Just found this knocking around my work laptop, a piece written in 2014 for the SDSMA Newsletter. Handy as it saves me having to think anything up at this moment in time. I do have plenty to talk about but have a very mushy head so will wait until that’s cleared before getting my blogging head back on…..
There be Dragons
The Serengeti roars to the sound of the Lion, the vast Canadian forests echo to the growl of the Grizzly, on the Russian Steppes the howl of the wolf pack is a thing to chill the heart, and down in Moorside on a Wednesday night the darkness rings to the sound of Old Dragons crying out “oooh, ouch, yep, can feel that…”.
This final animalistic sound is the product of martial arts for the middle aged. I myself am included in this merry band of diehard’s that persist with the stretching, the warm ups, the drills, when sensible people our age sit in comfort in the wings while their young offspring perform the splits, run around with boundless energy and lash out those kicks at a height that is an impossible dream for the 40 something.
However, while we realise that we will never get to represent our country at a World or European championships, or train for the chance to get to an Olympics one day, the personal prizes that can be gained by taking up Martial Arts later in life are strangely even more rewarding than fame and glory.
I decided to make the first naive steps out onto the blue and red floor of the Dojo in order to encourage my tiny 6 year old daughter to get through those first few lessons. It is a scary place out there for a small person with all those shouty people running about in red pyjamas, so I felt she would need a familiar face next to her during those tentative first few lessons, albeit a face much redder and sweatier than she is used to. 12 months later and I am training at least 4 times a week, more if body and time allows, while the daughter has to be dragged along to her 2 classes a week and only on the promise of a slushy afterwards.
Those first months are very hard, much more so than your own preconceptions have you believe. I can remember joking with the wife when starting the first class in September 2013 that I’ll be a black belt by Christmas. What a fool.
At first Just getting the arms to fold the right way on a basic block is a total mind melt once you have been legging it round the hall for the 20 minute warm up, let alone trying to work out how to raise your leg more than 8 inches off the ground for a round house without rupturing yourself. And you drag yourself from the mats at the end of each class knowing full well that tomorrow is going to be painful to sit still let alone move around! But it very quickly becomes an addiction and you find yourself training with more gusto and greater eagerness week by week. The aches are pleasant ones, the pains seductive. You very quickly sign up for unlimited training, buy all your gear, start up the sparring classes, consider a competition ‘just for the experience, just a one off, you know, to try it out, won’t make a habit of it…’

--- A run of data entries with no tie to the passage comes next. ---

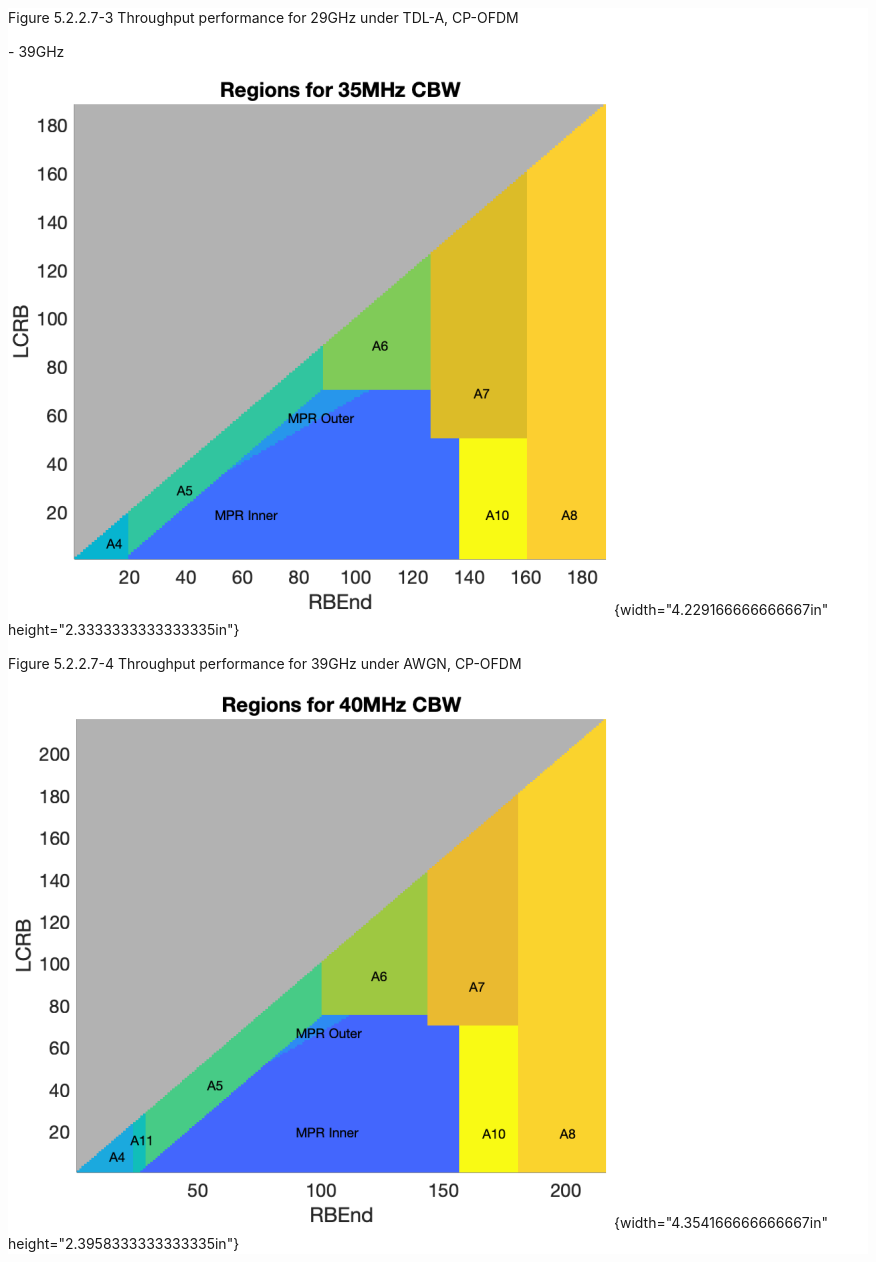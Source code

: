 Figure 5.2.2.7-3 Throughput performance for 29GHz under TDL-A, CP-OFDM

\- 39GHz

![](./media/image134.png){width="4.229166666666667in"
height="2.3333333333333335in"}

Figure 5.2.2.7-4 Throughput performance for 39GHz under AWGN, CP-OFDM

![](./media/image135.png){width="4.354166666666667in"
height="2.3958333333333335in"}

You even start looking round the curtain at those BJJ boys, wondering if a cuddle on the floor with a huge bloke in black pyjamas is the next challenge to set yourself.
It doesn’t take long, almost unnoticed at first, and your fitness improves, your flexibility improves (a little) and your sharpness in training improves. The drills start to become instinctive and you know what block is coming up when the Korean term is shouted at you by the Sensei. It all starts getting a little easier. And then you grade, a nice new belt, and you have to start learning new moves, more steps of the first Kata. You spend weeks getting that right then you grade again and a whole new bunch of challenges arrive with that new coloured belt, a greater expectation to be getting it right. And the cycle continues, grade after grade, belt after belt.
Then you realise you still haven’t been doing it right, getting lazy? Getting sloppy? The Sensei will catch you out and expect you to fine tune all your basic kicks, blocks and punches, square the shoulders, lock the arm….and it goes on, challenge after challenge.
The more you train the more you appreciate just what it takes to become a black belt, the hours and hours of training that’s involved. And while it seems a very long way away, almost too far at times, you make a silent pledge to yourself to make it happen or die trying. My target is to be 1st Dan by the time I’m 50, knees permitting…
Hope I haven’t put anyone off, aiming for the opposite in fact and have placed my experience into words as a rallying call to all the mums and dads who have yet to try it. I would highly recommend it to all those parents who sit it out each week, it’s an excellent family bonding exercise with added health benefits. And besides, It’s a total buzz…
Jason, 44 years young, 9th Kyu (Orange)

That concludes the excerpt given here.